## RAW DATA
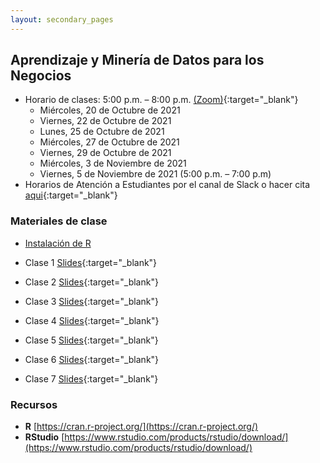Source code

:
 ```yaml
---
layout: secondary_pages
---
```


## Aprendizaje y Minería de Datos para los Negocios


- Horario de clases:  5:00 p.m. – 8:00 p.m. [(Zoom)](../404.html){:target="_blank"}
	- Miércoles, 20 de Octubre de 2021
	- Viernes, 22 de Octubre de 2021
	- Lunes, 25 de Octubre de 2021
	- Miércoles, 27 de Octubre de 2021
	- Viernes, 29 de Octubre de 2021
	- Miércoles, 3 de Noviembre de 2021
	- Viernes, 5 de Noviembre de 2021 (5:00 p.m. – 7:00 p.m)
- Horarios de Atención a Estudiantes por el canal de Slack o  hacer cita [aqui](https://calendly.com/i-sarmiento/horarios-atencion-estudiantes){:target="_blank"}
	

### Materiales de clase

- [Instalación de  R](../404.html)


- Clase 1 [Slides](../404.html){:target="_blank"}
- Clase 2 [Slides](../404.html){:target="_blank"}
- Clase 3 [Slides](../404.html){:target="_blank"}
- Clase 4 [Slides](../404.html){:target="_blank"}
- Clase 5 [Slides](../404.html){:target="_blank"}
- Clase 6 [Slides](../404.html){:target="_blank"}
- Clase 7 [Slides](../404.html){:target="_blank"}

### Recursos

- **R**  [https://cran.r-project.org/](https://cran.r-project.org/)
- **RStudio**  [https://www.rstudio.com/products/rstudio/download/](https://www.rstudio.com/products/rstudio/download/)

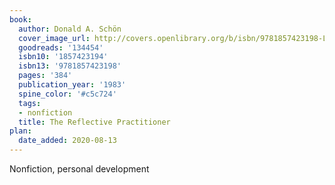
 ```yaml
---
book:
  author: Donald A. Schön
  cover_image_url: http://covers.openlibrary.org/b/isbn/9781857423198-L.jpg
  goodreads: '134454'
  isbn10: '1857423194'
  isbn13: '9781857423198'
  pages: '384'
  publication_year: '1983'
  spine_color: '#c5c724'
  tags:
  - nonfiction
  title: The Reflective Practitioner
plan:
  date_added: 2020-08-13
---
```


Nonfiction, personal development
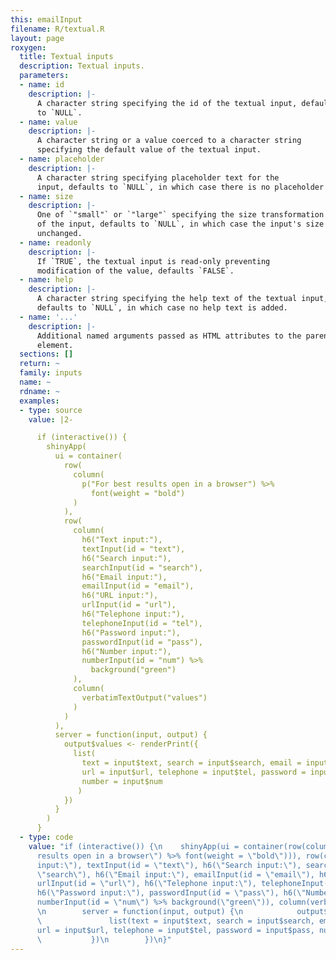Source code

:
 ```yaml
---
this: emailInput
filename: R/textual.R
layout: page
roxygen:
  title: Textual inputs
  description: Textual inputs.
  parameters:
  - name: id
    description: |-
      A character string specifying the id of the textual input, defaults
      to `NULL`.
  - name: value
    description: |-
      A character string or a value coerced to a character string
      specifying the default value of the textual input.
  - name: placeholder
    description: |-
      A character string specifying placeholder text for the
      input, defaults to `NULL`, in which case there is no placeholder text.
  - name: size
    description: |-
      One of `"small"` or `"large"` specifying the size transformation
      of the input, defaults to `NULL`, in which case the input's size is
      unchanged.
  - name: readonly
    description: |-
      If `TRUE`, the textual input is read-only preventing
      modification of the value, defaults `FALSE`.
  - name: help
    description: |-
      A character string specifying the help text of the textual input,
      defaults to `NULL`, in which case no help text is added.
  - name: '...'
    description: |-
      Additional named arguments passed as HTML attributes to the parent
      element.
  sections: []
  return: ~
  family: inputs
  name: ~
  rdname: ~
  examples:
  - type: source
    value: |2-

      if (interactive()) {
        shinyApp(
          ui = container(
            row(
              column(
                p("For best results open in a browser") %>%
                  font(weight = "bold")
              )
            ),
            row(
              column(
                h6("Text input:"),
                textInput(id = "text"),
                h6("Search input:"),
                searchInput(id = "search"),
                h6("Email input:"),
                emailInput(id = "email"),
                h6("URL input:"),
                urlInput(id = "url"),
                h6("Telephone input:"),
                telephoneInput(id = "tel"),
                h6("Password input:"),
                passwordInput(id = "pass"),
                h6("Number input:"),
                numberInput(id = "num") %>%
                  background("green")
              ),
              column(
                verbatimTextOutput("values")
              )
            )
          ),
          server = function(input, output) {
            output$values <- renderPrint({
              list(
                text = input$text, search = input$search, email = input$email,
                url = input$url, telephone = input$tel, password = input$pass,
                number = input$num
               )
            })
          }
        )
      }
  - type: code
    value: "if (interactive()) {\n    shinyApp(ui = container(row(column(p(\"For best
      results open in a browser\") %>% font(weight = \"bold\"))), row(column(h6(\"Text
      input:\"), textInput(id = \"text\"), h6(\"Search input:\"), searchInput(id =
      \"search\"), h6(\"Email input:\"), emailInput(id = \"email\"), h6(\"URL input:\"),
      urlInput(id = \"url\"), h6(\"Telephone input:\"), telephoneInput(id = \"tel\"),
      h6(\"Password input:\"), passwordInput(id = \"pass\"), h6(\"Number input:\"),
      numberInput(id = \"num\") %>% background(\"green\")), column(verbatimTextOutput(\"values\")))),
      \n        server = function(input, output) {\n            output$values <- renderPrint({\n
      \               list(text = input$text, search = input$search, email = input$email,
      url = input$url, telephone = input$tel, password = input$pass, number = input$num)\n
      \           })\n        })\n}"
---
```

## WHAT THE TASK REQUIRES
All the lines above are to be reproduced exactly, except the pictures.

## ANSWER
Source code

:
 ```yaml
---
layout: secondary_pages
---
```


## Aprendizaje y Minería de Datos para los Negocios


- Horario de clases:  5:00 p.m. – 8:00 p.m. [(Zoom)](../404.html){:target="_blank"}
	- Miércoles, 20 de Octubre de 2021
	- Viernes, 22 de Octubre de 2021
	- Lunes, 25 de Octubre de 2021
	- Miércoles, 27 de Octubre de 2021
	- Viernes, 29 de Octubre de 2021
	- Miércoles, 3 de Noviembre de 2021
	- Viernes, 5 de Noviembre de 2021 (5:00 p.m. – 7:00 p.m)
- Horarios de Atención a Estudiantes por el canal de Slack o  hacer cita [aqui](https://calendly.com/i-sarmiento/horarios-atencion-estudiantes){:target="_blank"}
	

### Materiales de clase

- [Instalación de  R](../404.html)


- Clase 1 [Slides](../404.html){:target="_blank"}
- Clase 2 [Slides](../404.html){:target="_blank"}
- Clase 3 [Slides](../404.html){:target="_blank"}
- Clase 4 [Slides](../404.html){:target="_blank"}
- Clase 5 [Slides](../404.html){:target="_blank"}
- Clase 6 [Slides](../404.html){:target="_blank"}
- Clase 7 [Slides](../404.html){:target="_blank"}

### Recursos

- **R**  [https://cran.r-project.org/](https://cran.r-project.org/)
- **RStudio**  [https://www.rstudio.com/products/rstudio/download/](https://www.rstudio.com/products/rstudio/download/)

 ```yaml
---
book:
  author: Donald A. Schön
  cover_image_url: http://covers.openlibrary.org/b/isbn/9781857423198-L.jpg
  goodreads: '134454'
  isbn10: '1857423194'
  isbn13: '9781857423198'
  pages: '384'
  publication_year: '1983'
  spine_color: '#c5c724'
  tags:
  - nonfiction
  title: The Reflective Practitioner
plan:
  date_added: 2020-08-13
---
```


Nonfiction, personal development
Source code

:
 ```yaml
---
this: emailInput
filename: R/textual.R
layout: page
roxygen:
  title: Textual inputs
  description: Textual inputs.
  parameters:
  - name: id
    description: |-
      A character string specifying the id of the textual input, defaults
      to `NULL`.
  - name: value
    description: |-
      A character string or a value coerced to a character string
      specifying the default value of the textual input.
  - name: placeholder
    description: |-
      A character string specifying placeholder text for the
      input, defaults to `NULL`, in which case there is no placeholder text.
  - name: size
    description: |-
      One of `"small"` or `"large"` specifying the size transformation
      of the input, defaults to `NULL`, in which case the input's size is
      unchanged.
  - name: readonly
    description: |-
      If `TRUE`, the textual input is read-only preventing
      modification of the value, defaults `FALSE`.
  - name: help
    description: |-
      A character string specifying the help text of the textual input,
      defaults to `NULL`, in which case no help text is added.
  - name: '...'
    description: |-
      Additional named arguments passed as HTML attributes to the parent
      element.
  sections: []
  return: ~
  family: inputs
  name: ~
  rdname: ~
  examples:
  - type: source
    value: |2-

      if (interactive()) {
        shinyApp(
          ui = container(
            row(
              column(
                p("For best results open in a browser") %>%
                  font(weight = "bold")
              )
            ),
            row(
              column(
                h6("Text input:"),
                textInput(id = "text"),
                h6("Search input:"),
                searchInput(id = "search"),
                h6("Email input:"),
                emailInput(id = "email"),
                h6("URL input:"),
                urlInput(id = "url"),
                h6("Telephone input:"),
                telephoneInput(id = "tel"),
                h6("Password input:"),
                passwordInput(id = "pass"),
                h6("Number input:"),
                numberInput(id = "num") %>%
                  background("green")
              ),
              column(
                verbatimTextOutput("values")
              )
            )
          ),
          server = function(input, output) {
            output$values <- renderPrint({
              list(
                text = input$text, search = input$search, email = input$email,
                url = input$url, telephone = input$tel, password = input$pass,
                number = input$num
               )
            })
          }
        )
      }
  - type: code
    value: "if (interactive()) {\n    shinyApp(ui = container(row(column(p(\"For best
      results open in a browser\") %>% font(weight = \"bold\"))), row(column(h6(\"Text
      input:\"), textInput(id = \"text\"), h6(\"Search input:\"), searchInput(id =
      \"search\"), h6(\"Email input:\"), emailInput(id = \"email\"), h6(\"URL input:\"),
      urlInput(id = \"url\"), h6(\"Telephone input:\"), telephoneInput(id = \"tel\"),
      h6(\"Password input:\"), passwordInput(id = \"pass\"), h6(\"Number input:\"),
      numberInput(id = \"num\") %>% background(\"green\")), column(verbatimTextOutput(\"values\")))),
      \n        server = function(input, output) {\n            output$values <- renderPrint({\n
      \               list(text = input$text, search = input$search, email = input$email,
      url = input$url, telephone = input$tel, password = input$pass, number = input$num)\n
      \           })\n        })\n}"
---
```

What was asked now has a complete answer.